7. Les géomètres des cadastres qui s’y rendent tout aussi clandestinement pour des mesurages d’usage sont suspectés et chassés par la population.
8. Pour pouvoir déloger les occupants en vue de faire exécuter ces contrats sorciers, Madame la Gouverneure manipule un de ces jeunes leaders qu’elle avait emmenés à Kinshasa, un certain BONI, lui-même sujet lengola de père mais de mère mbole. Celui-ci annonce à ses oncles Mbole que le terrain est vendu et qu’ils doivent dégager.
9. C’est le point de départ de cette spirale de tueries entre les deux communautés qui débordent aujourd’hui les milieux ruraux pour atteindre la ville de Kisangani, notamment la Commune de Lubunga et ses environs sur les routes Opala et Ubundu.

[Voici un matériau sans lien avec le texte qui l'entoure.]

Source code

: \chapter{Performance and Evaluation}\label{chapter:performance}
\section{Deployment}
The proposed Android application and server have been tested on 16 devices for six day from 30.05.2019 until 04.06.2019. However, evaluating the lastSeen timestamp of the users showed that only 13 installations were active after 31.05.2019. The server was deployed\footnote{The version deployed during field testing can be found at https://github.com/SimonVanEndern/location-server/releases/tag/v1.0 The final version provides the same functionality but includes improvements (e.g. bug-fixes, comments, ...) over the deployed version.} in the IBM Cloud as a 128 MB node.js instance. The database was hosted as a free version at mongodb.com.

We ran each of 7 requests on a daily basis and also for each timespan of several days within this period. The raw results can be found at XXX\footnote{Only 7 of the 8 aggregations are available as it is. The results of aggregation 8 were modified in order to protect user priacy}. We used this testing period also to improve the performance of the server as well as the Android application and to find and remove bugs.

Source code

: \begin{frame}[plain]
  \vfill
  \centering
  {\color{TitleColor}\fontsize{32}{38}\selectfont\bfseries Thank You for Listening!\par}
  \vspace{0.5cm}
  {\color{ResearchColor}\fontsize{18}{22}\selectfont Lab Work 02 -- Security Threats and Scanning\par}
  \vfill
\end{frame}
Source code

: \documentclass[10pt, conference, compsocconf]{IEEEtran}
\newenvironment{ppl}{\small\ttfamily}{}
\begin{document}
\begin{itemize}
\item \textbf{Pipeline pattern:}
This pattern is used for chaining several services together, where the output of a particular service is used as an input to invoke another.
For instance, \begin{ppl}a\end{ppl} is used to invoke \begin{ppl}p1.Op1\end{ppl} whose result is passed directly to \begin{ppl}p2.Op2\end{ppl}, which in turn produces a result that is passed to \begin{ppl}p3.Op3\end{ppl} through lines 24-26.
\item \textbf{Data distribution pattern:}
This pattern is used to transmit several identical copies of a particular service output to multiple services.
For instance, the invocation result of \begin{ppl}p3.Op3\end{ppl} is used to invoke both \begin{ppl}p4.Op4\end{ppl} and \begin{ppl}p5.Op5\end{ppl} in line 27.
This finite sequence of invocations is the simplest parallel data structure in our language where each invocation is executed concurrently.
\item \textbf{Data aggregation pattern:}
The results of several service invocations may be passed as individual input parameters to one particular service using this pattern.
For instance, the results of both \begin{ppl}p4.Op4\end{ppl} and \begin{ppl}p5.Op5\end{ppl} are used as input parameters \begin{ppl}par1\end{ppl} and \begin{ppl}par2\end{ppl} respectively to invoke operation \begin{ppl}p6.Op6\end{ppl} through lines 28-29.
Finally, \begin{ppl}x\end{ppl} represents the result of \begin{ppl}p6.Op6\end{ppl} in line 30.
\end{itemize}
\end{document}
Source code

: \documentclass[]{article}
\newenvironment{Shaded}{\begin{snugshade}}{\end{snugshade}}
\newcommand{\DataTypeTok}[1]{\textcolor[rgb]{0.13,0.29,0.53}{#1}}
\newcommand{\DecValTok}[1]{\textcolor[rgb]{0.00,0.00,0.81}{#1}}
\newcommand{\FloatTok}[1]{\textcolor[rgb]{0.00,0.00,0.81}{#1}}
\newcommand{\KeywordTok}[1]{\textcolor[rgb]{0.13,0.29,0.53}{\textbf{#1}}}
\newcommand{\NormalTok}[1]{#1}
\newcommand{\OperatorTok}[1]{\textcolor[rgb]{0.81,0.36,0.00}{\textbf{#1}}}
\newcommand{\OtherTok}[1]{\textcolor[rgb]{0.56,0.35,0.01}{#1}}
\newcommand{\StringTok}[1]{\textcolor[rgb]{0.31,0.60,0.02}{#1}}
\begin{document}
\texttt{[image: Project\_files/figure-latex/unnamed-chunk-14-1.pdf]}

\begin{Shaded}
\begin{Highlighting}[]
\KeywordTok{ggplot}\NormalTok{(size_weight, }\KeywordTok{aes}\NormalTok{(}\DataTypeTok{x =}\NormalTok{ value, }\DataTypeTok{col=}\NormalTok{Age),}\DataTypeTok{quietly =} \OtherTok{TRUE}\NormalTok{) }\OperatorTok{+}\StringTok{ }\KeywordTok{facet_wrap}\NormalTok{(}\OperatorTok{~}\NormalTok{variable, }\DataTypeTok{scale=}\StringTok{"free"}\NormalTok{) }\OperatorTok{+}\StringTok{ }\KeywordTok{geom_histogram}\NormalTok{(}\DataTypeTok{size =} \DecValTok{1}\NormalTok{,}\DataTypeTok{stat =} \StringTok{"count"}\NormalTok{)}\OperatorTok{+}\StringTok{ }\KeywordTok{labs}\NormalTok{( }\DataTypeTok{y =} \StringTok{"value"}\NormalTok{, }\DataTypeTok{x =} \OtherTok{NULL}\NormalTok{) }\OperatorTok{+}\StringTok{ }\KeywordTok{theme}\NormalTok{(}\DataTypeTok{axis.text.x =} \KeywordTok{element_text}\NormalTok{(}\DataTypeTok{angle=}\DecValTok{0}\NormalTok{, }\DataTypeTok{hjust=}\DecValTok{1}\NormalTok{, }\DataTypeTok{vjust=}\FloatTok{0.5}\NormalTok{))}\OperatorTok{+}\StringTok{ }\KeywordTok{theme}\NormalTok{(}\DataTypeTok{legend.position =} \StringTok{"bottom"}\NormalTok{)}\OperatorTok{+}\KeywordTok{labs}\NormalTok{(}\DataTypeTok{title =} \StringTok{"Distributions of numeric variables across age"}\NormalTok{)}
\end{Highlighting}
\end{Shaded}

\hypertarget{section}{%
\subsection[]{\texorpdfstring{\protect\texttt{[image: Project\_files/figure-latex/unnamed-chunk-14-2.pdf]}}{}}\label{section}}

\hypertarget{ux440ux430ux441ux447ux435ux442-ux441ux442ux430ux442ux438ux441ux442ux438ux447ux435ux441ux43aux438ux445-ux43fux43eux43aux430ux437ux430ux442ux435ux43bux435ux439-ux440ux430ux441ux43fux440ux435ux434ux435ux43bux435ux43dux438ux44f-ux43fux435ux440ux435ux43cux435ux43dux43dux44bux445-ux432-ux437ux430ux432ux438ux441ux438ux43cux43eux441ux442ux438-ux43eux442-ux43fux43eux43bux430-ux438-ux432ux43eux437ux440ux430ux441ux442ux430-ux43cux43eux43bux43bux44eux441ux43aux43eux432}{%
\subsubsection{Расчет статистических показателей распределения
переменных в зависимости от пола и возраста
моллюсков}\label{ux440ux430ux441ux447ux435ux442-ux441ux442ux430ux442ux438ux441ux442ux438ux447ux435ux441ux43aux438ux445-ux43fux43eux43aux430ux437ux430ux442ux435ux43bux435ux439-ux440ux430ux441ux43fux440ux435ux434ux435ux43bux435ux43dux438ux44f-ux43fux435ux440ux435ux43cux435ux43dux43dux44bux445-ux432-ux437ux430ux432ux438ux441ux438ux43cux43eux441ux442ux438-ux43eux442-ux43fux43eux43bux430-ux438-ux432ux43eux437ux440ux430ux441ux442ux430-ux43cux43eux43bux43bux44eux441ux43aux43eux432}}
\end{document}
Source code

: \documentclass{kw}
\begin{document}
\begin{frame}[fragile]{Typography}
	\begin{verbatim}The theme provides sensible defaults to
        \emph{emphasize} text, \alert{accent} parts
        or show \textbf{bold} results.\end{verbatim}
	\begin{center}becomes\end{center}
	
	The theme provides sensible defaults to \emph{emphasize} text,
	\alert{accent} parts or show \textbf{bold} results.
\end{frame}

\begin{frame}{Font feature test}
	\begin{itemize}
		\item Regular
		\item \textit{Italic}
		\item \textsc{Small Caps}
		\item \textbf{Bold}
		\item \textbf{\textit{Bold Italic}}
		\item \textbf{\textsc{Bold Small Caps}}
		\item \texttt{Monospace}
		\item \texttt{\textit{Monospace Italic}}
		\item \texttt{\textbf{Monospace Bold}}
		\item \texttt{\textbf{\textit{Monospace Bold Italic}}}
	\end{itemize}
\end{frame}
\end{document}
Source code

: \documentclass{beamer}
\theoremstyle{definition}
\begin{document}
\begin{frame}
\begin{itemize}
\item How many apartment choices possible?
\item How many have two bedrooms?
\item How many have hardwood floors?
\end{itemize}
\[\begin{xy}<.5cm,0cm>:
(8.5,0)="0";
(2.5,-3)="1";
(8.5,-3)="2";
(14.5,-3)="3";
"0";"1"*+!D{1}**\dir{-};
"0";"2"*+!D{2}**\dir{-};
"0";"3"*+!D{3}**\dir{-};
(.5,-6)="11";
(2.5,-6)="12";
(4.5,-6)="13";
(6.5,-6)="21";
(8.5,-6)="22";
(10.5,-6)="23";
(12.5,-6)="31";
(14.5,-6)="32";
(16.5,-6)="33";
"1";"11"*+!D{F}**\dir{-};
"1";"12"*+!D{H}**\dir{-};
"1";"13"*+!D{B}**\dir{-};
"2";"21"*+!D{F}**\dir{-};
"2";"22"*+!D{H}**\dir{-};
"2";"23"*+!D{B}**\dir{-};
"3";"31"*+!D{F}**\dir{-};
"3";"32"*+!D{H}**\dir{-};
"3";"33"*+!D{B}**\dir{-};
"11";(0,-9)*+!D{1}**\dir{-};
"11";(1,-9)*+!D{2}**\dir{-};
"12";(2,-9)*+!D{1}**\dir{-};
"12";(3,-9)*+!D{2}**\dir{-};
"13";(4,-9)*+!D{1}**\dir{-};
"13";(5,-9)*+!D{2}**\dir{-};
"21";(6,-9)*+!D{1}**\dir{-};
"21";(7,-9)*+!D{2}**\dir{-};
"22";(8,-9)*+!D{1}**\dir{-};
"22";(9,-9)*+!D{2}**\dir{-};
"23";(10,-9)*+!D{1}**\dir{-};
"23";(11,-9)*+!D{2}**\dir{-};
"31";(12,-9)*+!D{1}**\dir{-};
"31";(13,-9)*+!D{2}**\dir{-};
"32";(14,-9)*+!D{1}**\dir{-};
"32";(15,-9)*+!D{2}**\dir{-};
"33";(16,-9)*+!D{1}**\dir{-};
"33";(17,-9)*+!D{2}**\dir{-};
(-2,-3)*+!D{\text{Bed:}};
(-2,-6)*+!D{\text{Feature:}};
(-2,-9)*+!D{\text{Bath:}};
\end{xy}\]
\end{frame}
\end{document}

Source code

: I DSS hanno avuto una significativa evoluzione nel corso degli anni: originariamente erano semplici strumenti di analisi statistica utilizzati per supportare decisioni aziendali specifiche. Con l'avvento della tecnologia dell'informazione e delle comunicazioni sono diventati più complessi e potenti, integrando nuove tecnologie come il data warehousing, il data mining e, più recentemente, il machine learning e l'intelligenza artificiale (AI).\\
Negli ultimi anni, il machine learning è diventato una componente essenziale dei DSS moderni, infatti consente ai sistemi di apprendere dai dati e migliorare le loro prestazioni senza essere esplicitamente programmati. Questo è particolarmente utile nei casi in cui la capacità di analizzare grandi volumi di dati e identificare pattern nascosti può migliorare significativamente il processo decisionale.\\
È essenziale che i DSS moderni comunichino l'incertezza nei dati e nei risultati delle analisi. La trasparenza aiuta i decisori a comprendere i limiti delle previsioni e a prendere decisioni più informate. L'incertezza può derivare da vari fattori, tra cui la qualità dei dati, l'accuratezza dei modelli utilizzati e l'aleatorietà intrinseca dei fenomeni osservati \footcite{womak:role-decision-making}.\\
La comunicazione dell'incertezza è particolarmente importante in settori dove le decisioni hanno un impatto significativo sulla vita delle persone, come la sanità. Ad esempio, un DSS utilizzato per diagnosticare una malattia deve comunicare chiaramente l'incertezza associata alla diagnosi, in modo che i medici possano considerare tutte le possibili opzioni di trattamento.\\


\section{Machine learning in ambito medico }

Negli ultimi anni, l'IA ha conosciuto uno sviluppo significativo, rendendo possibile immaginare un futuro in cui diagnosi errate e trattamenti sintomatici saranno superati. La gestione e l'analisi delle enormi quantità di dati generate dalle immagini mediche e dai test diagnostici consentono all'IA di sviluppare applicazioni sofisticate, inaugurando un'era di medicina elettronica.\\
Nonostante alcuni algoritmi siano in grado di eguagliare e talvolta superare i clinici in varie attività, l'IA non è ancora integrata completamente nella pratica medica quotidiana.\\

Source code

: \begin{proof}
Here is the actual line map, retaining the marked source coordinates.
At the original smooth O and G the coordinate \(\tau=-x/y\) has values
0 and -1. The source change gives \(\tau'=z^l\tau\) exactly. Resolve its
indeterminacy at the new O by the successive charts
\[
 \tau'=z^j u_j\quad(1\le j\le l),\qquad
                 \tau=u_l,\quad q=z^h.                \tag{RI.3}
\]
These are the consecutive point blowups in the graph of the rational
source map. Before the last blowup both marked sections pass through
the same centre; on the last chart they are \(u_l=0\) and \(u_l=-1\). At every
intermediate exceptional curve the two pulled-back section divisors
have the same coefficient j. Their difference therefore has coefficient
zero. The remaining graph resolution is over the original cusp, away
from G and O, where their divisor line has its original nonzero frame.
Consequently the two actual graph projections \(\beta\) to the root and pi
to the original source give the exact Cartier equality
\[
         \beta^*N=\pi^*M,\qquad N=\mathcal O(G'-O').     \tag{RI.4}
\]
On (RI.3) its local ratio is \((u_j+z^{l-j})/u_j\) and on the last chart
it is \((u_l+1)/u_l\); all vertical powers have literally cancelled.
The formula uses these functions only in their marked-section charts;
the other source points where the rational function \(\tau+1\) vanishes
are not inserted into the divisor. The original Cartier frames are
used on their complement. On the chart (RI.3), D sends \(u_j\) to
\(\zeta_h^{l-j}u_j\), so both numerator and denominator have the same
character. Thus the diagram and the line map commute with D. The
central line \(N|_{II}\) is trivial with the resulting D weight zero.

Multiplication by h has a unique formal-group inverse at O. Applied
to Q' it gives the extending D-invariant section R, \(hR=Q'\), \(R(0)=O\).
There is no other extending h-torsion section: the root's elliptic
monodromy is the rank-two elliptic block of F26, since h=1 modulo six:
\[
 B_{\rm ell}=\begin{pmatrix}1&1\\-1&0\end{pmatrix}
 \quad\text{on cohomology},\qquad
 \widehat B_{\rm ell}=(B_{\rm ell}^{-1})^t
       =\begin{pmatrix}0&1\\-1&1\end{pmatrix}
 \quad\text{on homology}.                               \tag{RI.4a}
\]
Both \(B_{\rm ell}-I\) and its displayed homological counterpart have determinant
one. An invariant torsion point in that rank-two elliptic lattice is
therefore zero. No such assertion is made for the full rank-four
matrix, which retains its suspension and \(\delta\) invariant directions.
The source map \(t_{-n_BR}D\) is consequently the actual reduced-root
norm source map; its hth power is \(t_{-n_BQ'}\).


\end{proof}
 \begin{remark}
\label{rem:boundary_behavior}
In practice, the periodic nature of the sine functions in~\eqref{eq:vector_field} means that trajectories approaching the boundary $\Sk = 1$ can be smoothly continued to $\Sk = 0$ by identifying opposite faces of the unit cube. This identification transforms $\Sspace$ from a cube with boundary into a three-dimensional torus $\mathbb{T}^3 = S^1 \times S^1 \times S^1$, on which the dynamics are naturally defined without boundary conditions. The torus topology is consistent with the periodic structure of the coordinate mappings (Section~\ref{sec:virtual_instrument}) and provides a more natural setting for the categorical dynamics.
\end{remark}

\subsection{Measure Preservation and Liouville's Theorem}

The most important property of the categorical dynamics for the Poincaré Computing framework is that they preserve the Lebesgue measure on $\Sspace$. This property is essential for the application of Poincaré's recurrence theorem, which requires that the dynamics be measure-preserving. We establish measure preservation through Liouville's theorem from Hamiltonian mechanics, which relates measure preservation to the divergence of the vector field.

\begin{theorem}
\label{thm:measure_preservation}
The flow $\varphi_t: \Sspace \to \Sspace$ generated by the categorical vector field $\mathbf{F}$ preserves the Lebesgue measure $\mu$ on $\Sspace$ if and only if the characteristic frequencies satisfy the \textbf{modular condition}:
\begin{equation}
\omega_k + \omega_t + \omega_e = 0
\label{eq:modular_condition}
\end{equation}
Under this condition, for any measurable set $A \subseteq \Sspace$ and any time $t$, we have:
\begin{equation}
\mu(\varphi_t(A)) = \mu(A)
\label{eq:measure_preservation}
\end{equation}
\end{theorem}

10.Aussi, les deux peuples qui s’entretuent sans savoir pourquoi partagent une grande forêt commune (Forêt BIYANDA) où des meurtres se pratiquent sans témoins et sans experts en comptabilité macabre.
11. Au départ, aucune action du Gouvernement provincial n’a été amorcée pour arrêter le cycle devenu aujourd’hui infernal. Par contre, Madame la Gouverneure a réussi, tout en ne maitrisant plus la situation qu’elle a créée à l’instar du magicien qui ne sait plus arrêter les forces qu’il a lui-même invoquées, à imposer une omerta sur la tournure prise par les événements, notamment le nombre effrayant des morts, à bénéficier du silence complice de la majorité des élus provinciaux et des membres du Comité provincial de sécurité, à intimider tout le monde en usant d’un trafic d’influence ignoble et inacceptable. L’instigateur BONI, connu et reconnu, vit aujourd’hui sous la protection de l’autorité provinciale, après une timide interpellation par une instance judiciaire boyomaise.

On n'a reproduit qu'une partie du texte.